Na manhã seguinte, na estação de Kadıköy, enquanto esperava o Marmaray, abri o mapa e percebi que estava a fazer turismo às cegas. Sem dados, sem tradução, sem MB WAY para pagar o çay na rua. Foi ali, entre o vendedor de simit e a catraca do metro, que decidi que o assunto do cartão SIM na Turquia merecia mais do que um palpite.
Porque é que o roaming da MEO custa tanto?
A resposta curta: porque a Turquia não faz parte da União Europeia, e o regulamento de roaming que nos salva em Madrid ou Paris simplesmente não se aplica. A MEO, a Vodafone e a NOS tratam a Turquia como destino internacional, com tarifas por MB que fariam chorar um engenheiro de redes.
Eu trabalho com telecomunicações. Sei ler um mapa de cobertura e sei o que acontece quando o teu telemóvel faz handoff entre células. Mas o consumidor comum não tem de saber isso. O que precisas de saber é que pagar 12€ por 100 MB é uma decisão financeira tão má que até dói.
Há uma alternativa, e não é a que a operadora quer que encontres. (A MEO não ganha nada se leres isto.) Vamos por partes.
Cartão SIM turco na rua: o que realmente paga
Passei uma tarde em Eminönü, perto da ponte de Gálata, a perguntar em lojas de electrónica quanto custava um cartão SIM local. O preço de tabela, em Setembro de 2026, anda à volta das 1.200 a 1.500 liras para 20 GB, cerca de 35 a 45 euros. Não é barato. E há um problema que ninguém menciona antes de comprar: a Turquia exige registo de IMEI para telemóveis estrangeiros.
O que é que isto significa na prática? O teu telemóvel, comprado na Europa, tem um IMEI que não está registado na base de dados turca. Sem registo, o cartão SIM local funciona durante uns dias (normalmente 15, por vezes menos) e depois fica sem rede. Para registar o IMEI, precisas de ir a uma loja da operadora com passaporte e pagar uma taxa. Em 2026, a taxa está perto das 3.100 liras, cerca de 90 euros. Por um cartão que custa 40.
Se comprares um cartão SIM turco físico e não registares o IMEI, o teu número morre ao fim de duas semanas. Para uma viagem de 5 dias na Páscoa, pode funcionar. Para uma estadia mais longa, é um tiro no escuro.

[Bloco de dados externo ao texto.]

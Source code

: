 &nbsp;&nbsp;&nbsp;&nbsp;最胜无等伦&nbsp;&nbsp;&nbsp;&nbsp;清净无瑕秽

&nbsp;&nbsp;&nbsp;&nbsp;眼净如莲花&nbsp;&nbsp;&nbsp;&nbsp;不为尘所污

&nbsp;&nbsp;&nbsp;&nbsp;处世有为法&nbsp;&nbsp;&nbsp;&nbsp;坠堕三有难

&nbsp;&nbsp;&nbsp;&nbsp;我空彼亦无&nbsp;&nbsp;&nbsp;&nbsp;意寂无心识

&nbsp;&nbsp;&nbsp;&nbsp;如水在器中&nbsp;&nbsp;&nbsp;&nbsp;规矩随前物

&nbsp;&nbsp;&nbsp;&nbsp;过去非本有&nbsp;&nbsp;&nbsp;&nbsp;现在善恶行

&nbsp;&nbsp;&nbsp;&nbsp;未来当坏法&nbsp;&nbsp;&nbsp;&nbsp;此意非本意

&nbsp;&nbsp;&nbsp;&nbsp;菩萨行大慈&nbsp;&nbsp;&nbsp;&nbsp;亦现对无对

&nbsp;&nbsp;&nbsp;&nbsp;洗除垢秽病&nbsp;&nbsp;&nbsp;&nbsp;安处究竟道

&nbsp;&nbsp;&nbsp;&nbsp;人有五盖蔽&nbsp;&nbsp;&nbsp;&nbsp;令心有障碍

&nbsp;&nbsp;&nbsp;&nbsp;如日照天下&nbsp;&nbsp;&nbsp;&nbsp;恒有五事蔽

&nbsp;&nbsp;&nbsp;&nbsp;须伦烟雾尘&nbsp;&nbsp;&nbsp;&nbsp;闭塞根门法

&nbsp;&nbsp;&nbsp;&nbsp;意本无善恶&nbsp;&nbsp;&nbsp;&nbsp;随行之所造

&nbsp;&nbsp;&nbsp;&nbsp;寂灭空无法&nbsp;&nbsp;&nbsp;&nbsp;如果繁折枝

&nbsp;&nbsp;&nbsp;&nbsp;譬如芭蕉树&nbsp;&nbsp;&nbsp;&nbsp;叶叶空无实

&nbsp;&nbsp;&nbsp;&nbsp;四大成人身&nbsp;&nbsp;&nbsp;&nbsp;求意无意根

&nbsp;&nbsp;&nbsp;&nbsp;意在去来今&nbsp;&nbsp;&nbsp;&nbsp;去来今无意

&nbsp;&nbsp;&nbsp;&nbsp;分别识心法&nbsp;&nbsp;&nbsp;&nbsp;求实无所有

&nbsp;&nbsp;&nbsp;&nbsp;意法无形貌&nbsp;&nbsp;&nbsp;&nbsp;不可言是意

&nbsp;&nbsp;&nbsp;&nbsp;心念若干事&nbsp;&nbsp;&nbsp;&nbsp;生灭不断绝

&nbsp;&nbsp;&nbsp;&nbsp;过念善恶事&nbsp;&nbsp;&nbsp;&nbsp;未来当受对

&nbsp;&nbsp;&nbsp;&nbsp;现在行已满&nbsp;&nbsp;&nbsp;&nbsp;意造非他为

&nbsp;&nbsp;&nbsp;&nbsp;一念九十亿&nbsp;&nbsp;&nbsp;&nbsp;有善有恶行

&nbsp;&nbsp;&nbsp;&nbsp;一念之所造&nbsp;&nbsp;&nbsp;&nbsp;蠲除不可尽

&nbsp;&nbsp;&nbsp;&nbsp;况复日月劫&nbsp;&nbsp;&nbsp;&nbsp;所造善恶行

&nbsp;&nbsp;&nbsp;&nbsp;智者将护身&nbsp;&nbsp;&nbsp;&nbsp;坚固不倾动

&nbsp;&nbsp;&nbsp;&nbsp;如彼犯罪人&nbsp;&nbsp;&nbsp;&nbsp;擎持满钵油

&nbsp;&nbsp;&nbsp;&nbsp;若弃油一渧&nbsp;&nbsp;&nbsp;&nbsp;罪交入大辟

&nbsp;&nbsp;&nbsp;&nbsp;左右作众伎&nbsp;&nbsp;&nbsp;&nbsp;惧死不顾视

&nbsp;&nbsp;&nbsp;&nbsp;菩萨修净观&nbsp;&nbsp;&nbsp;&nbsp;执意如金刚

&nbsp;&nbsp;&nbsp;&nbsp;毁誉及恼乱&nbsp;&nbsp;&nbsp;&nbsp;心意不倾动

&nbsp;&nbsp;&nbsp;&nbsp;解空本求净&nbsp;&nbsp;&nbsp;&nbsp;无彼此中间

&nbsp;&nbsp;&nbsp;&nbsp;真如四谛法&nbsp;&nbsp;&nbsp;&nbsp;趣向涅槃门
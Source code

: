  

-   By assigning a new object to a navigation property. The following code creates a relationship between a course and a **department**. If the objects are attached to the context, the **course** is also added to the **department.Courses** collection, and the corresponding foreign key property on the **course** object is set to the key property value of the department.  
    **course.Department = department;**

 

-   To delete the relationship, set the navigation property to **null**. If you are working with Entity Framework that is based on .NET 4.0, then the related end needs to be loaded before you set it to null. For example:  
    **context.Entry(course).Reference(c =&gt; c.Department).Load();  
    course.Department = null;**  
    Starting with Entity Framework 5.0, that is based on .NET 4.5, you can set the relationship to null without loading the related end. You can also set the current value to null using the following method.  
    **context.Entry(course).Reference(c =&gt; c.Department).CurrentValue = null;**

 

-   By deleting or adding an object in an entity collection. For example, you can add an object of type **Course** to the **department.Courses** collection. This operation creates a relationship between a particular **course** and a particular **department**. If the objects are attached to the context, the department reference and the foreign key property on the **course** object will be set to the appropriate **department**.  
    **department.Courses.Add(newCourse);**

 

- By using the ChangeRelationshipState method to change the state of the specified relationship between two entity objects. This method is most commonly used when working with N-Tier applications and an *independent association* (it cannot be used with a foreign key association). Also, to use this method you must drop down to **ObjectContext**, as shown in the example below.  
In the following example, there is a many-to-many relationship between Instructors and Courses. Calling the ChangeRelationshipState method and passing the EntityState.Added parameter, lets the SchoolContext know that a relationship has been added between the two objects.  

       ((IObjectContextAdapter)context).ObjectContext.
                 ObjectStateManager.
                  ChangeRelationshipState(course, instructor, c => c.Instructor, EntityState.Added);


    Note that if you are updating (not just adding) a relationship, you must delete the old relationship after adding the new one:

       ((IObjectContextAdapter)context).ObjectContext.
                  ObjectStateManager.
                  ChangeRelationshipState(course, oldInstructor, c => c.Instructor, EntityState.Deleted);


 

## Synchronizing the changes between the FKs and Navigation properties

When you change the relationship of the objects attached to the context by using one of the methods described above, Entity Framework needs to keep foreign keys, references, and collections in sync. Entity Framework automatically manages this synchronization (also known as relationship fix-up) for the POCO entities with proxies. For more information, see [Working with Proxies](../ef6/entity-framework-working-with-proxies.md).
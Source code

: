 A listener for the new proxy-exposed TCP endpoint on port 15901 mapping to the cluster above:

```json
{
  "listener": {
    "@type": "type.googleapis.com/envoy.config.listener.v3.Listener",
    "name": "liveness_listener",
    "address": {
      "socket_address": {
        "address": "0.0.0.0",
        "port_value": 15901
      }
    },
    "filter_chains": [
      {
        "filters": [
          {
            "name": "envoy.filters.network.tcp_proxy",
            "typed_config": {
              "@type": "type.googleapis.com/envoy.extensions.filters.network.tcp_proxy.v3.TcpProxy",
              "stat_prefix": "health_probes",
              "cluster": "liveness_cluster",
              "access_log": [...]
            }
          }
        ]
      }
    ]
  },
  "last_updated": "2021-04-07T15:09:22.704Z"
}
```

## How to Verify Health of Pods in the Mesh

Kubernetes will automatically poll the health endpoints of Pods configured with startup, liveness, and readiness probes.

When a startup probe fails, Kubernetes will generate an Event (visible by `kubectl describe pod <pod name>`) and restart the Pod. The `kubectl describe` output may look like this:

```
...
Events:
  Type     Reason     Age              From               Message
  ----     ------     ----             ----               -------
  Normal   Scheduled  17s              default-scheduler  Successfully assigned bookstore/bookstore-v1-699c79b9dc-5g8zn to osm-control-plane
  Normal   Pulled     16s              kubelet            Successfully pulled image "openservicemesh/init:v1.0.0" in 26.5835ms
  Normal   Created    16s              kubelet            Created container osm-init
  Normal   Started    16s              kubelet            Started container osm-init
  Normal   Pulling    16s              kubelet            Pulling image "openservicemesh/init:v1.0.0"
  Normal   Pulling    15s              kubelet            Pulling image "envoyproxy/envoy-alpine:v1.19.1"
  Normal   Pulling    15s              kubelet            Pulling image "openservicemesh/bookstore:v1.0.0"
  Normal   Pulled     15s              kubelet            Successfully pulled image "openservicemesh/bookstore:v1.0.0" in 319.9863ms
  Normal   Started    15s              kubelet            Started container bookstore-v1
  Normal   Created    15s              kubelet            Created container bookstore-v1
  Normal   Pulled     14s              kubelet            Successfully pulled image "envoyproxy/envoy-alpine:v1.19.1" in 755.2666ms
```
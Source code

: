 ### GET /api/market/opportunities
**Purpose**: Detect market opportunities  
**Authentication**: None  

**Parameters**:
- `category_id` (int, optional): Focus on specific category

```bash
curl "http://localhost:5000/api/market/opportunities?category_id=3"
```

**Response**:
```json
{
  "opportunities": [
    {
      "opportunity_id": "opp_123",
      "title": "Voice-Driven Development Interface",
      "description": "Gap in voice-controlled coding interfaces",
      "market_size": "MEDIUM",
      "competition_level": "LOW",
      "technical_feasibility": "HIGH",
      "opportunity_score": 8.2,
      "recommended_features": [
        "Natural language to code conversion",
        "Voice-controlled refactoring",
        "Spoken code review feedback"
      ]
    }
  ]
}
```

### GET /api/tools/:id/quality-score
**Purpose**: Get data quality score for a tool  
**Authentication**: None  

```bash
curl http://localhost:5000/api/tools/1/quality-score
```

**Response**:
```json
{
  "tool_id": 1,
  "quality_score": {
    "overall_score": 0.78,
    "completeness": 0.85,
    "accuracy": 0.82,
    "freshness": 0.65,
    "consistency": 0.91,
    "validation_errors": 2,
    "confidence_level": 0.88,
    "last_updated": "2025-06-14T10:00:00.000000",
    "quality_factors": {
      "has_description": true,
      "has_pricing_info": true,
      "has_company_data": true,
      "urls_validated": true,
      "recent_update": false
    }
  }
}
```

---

Há ainda outro detalhe, e este é para quem tem iPhone. A Apple não permite que o registo de IMEI seja feito no iOS da mesma forma que num Android. Na prática, é mais uma camada de fricção que ninguém quer numa viagem.

O eSIM é a minha recomendação para 2026
Aqui é onde a minha perspetiva de engenheira de redes fala mais alto. Um eSIM não tem IMEI físico. O perfil é descarregado digitalmente, e a operadora turca não precisa de registar nada porque não estás a usar a rede local de forma permanente. Estás a usar dados em roaming, sim, mas com tarifas que não têm nada a ver com as da MEO.
Na Cellesim, o eSIM para a Turquia custa uma fração do preço do roaming tradicional. Mas não estou aqui para vender, estou aqui para explicar. E o que explico é que um eSIM de dados resolve o problema central de qualquer viagem: conectividade sem fricção. Não precisas de trocar o cartão físico, não precisas de registar IMEI, não precisas de ir a uma loja em Eminönü e arriscar um cartão que morre ao fim de 15 dias.
Se quiseres comparar, vale a pena ver o eSIM para a Turquia que a Cellesim tem, com cobertura nas principais operadoras locais, incluindo Turkcell e Vodafone TR. A minha experiência em campo, em Istambul e em Capadócia, foi consistente: 4G+ na bandas B3 e B20, e n78 em 5G nas zonas centrais de Istambul.
O que um eSIM não resolve
Número de telefone. Se precisares de fazer chamadas para restaurantes ou receber SMS de confirmação, um eSIM de dados não serve. Mas para o uso comum, Maps, WhatsApp, MB WAY, Instagram, os dados bastam. E para chamadas, há sempre o Wi-Fi do hotel ou do café.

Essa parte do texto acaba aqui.